One such suitable pilot paper machine is the one run by MoRe Research in Sweden. It has a width of 225 mm, a Fourdrinier wire section, a press section and a drying section. It is also equipped with a Yankee cylinder to facilitate production of tissue as well as MG papers. Papers can be produced in a grammage range from 20 to 300 gsm. Originally it was used for MoDo’s paper and pulp R&D projects as well as to service the pulp customers. Depending on changing development needs the pilot machine has been modified many times over the years. The fact that the pilot paper machine is very flexible, using limited but big enough amounts of nanocellulose for realistic trials, has made it a vital part in more and more nanocellulose projects.
As already indicated the issue of nanocellulose retention for production in a paper machine is crucial. How to make the nanocellulose stay in the product and not being accumulated in the white water system? In multi-layer technology multi-layers of anionic and cationic components are step by step built up on a surface. Fibres can therefore be treated sequentially with anionic nanocellulose and cationic components. Multi-layer technology is a very interesting technology to “load” new properties to the fibre surface and thus develop new nanocellulose based material and composites.
MoRe’s pilot paper machine has therefore been equipped with special equipment for adding anionic and cationic components in sequence.

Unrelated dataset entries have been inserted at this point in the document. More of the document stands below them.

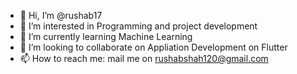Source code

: - 👋 Hi, I’m @rushab17
- 👀 I’m interested in Programming and project development
- 🌱 I’m currently learning Machine Learning
- 💞️ I’m looking to collaborate on Appliation Development on Flutter
- 📫 How to reach me: mail me on rushabshah120@gmail.com

<!---
rushab17/rushab17 is a ✨ special ✨ repository because its `README.md` (this file) appears on your GitHub profile.
You can click the Preview link to take a look at your changes.
--->
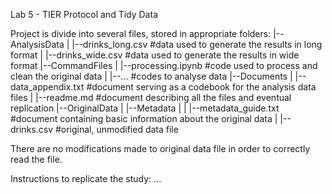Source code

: Lab 5 - TIER Protocol and Tidy Data

Project is divide into several files, stored in appropriate folders:
|--AnalysisData
|	|--drinks_long.csv		#data used to generate the results in long format
|	|--drinks_wide.csv		#data used to generate the results in wide format
|--CommandFiles
|	|--processing.ipynb		#code used to process and clean the original data
|	|--...				#codes to analyse data
|--Documents
|	|--data_appendix.txt		#document serving as a codebook for the analysis data files
|	|--readme.md			#document describing all the files and eventual replication
|--OriginalData
|	|--Metadata
|	|	|--metadata_guide.txt	#document containing basic information about the original data
|	|--drinks.csv			#original, unmodified data file

There are no modifications made to original data file in order to correctly read the file.

Instructions to replicate the study:
...
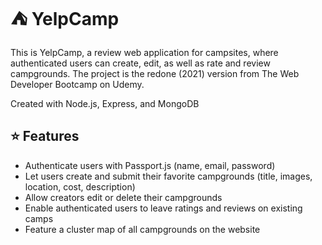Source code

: # ⛺ YelpCamp
 This is YelpCamp, a review web application for campsites, where authenticated users can create, edit, as well as rate and review campgrounds. 
 The project is the redone (2021) version from The Web Developer Bootcamp on Udemy.

Created with Node.js, Express, and MongoDB

## ⭐ Features
  - Authenticate users with Passport.js (name, email, password)
  - Let users create and submit their favorite campgrounds (title, images, location, cost, description)
  - Allow creators edit or delete their campgrounds
  - Enable authenticated users to leave ratings and reviews on existing camps 
  - Feature a cluster map of all campgrounds on the website 

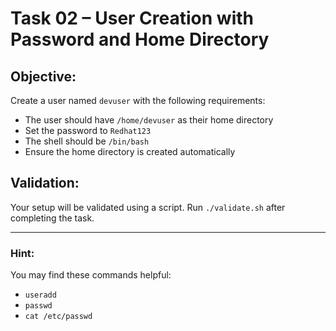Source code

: # Task 02 – User Creation with Password and Home Directory

## Objective:
Create a user named `devuser` with the following requirements:

- The user should have `/home/devuser` as their home directory
- Set the password to `Redhat123`
- The shell should be `/bin/bash`
- Ensure the home directory is created automatically

## Validation:
Your setup will be validated using a script. Run `./validate.sh` after completing the task.

---

### Hint:
You may find these commands helpful:
- `useradd`
- `passwd`
- `cat /etc/passwd`

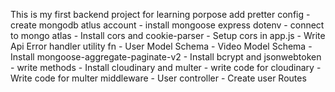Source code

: This is my first backend project for learning porpose
add pretter config
    - create mongodb atlus account
    - install mongoose express dotenv
    - connect to mongo atlas
    - Install cors and cookie-parser
    - Setup cors in app.js
    - Write Api Error handler utility fn
    - User Model Schema
    - Video Model Schema
    - Install mongoose-aggregate-paginate-v2
    - Install bcrypt and jsonwebtoken
    - write methods
    - Install cloudinary and multer
    - write code for cloudinary 
    - Write code for multer middleware
    - User controller
    - Create user Routes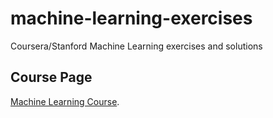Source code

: # machine-learning-exercises
Coursera/Stanford Machine Learning exercises and solutions

## Course Page
[Machine Learning Course](https://www.coursera.org/learn/machine-learning).
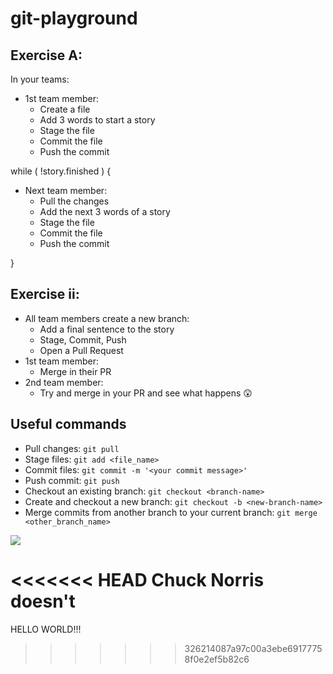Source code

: # git-playground

## Exercise A:

In your teams:
* 1st team member:
    * Create a file
    * Add 3 words to start a story
    * Stage the file
    * Commit the file
    * Push the commit

while ( !story.finished ) {
* Next team member:
    * Pull the changes
    * Add the next 3 words of a story
    * Stage the file
    * Commit the file
    * Push the commit
    
}

## Exercise ii:

* All team members create a new branch:
    * Add a final sentence to the story
    * Stage, Commit, Push
    * Open a Pull Request
* 1st team member:
    * Merge in their PR
* 2nd team member:
    * Try and merge in your PR and see what happens 😲

## Useful commands

* Pull changes: `git pull`
* Stage files: `git add <file_name>`
* Commit files: `git commit -m '<your commit message>'`
* Push commit: `git push`
* Checkout an existing branch: `git checkout <branch-name>`
* Create and checkout a new branch: `git checkout -b <new-branch-name>`
* Merge commits from another branch to your current branch: `git merge <other_branch_name>`

![](https://miro.medium.com/max/800/1*RTgn1s0GY8r0rSPsAzf8NQ.png)

<<<<<<< HEAD
Chuck Norris doesn't
=======
HELLO WORLD!!!
>>>>>>> 326214087a97c00a3ebe69177758f0e2ef5b82c6
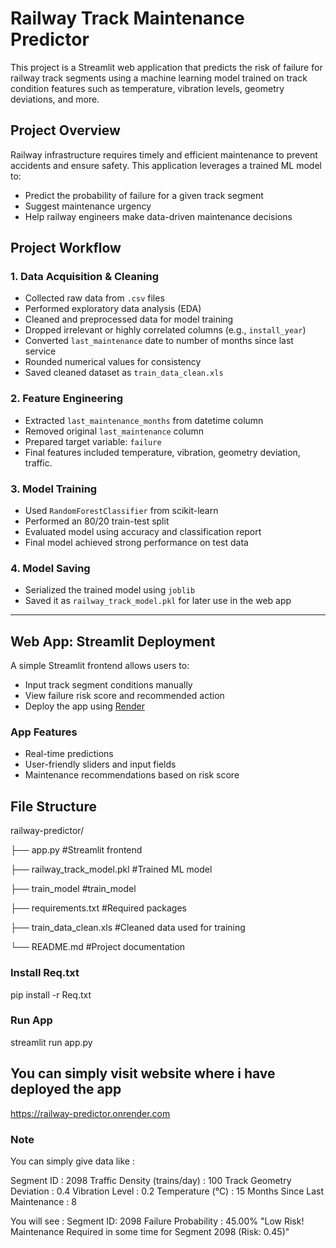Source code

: 
# Railway Track Maintenance Predictor

This project is a Streamlit web application that predicts the risk of failure for railway track segments using a machine learning model trained on track condition features such as temperature, vibration levels, geometry deviations, and more.

##  Project Overview

Railway infrastructure requires timely and efficient maintenance to prevent accidents and ensure safety. This application leverages a trained ML model to:
- Predict the probability of failure for a given track segment
- Suggest maintenance urgency
- Help railway engineers make data-driven maintenance decisions

##  Project Workflow

### 1. Data Acquisition & Cleaning

- Collected raw data from `.csv` files
- Performed exploratory data analysis (EDA)
- Cleaned and preprocessed data for model training
- Dropped irrelevant or highly correlated columns (e.g., `install_year`)
- Converted `last_maintenance` date to number of months since last service
- Rounded numerical values for consistency
- Saved cleaned dataset as `train_data_clean.xls`

### 2.  Feature Engineering

- Extracted `last_maintenance_months` from datetime column
- Removed original `last_maintenance` column
- Prepared target variable: `failure`
- Final features included temperature, vibration, geometry deviation, traffic.

### 3.  Model Training

- Used `RandomForestClassifier` from scikit-learn
- Performed an 80/20 train-test split
- Evaluated model using accuracy and classification report
- Final model achieved strong performance on test data

### 4.  Model Saving

- Serialized the trained model using `joblib`
- Saved it as `railway_track_model.pkl` for later use in the web app

---

##  Web App: Streamlit Deployment

A simple Streamlit frontend allows users to:

- Input track segment conditions manually
- View failure risk score and recommended action
- Deploy the app using [Render](https://render.com)

###  App Features

- Real-time predictions
- User-friendly sliders and input fields
- Maintenance recommendations based on risk score

##  File Structure

railway-predictor/

├── app.py #Streamlit frontend

├── railway_track_model.pkl #Trained ML model

├── train_model #train_model

├── requirements.txt #Required packages

├── train_data_clean.xls #Cleaned data used for training

└── README.md #Project documentation


###  Install Req.txt 
pip install -r Req.txt

###  Run App
streamlit run app.py

## You can simply visit website where i have deployed the app

https://railway-predictor.onrender.com

###  Note
You can simply give data like :

Segment ID : 2098
Traffic Density (trains/day) : 100
Track Geometry Deviation : 0.4
Vibration Level : 0.2
Temperature (°C) : 15
Months Since Last Maintenance : 8

You will see :
Segment ID: 2098
Failure Probability : 45.00%
"Low Risk! Maintenance Required in some time for Segment 2098 (Risk: 0.45)"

The size of the machine makes it possible to produce demonstration material of nanocellulose products in amounts big enough for many end-product application trials.
As mentioned in the beginning, nanocellulose is an extremely interesting area and much money is invested in research and development of processes and potential applications. My intention with this article is not to provide a complete list of different pilot and demonstration plants existing globally, but with one example stress the necessity of using pilot equipment to bring the nanocellulose development forward to facilitate commercialisation, turning nanocellulose into an important component based on renewable raw material for the future.
Finally, it is quite obvious that nanocellulose will be a development area for many years to come. Different technologies and processes will be tried similar to the situation during the childhood of pulping processes. As time passes some processes will prove more successful and be the dominating ones. An important part on the road forward will be pilot equipment, like the one described above, and demonstration plants before full-scale production nanocellulose containing products have become common.